_Data for review_:
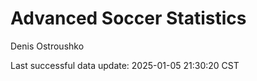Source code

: # Advanced Soccer Statistics
Denis Ostroushko

<!-- gfm -->

Last successful data update: 2025-01-05 21:30:20 CST
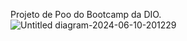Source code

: Projeto de Poo do Bootcamp da DIO.
![Untitled diagram-2024-06-10-201229](https://github.com/eusoMath/DesafiosJava/assets/114079005/e186f4d5-6c3e-467f-822b-41b01269314c)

_What to work on_: Your output should start at the line containing "Bootcamp da DIO." and stop at the last line of the material, copied exactly, with nothing else.

_Response below_:
: Projeto de Poo do Bootcamp da DIO.
![Untitled diagram-2024-06-10-201229](https://github.com/eusoMath/DesafiosJava/assets/114079005/e186f4d5-6c3e-467f-822b-41b01269314c)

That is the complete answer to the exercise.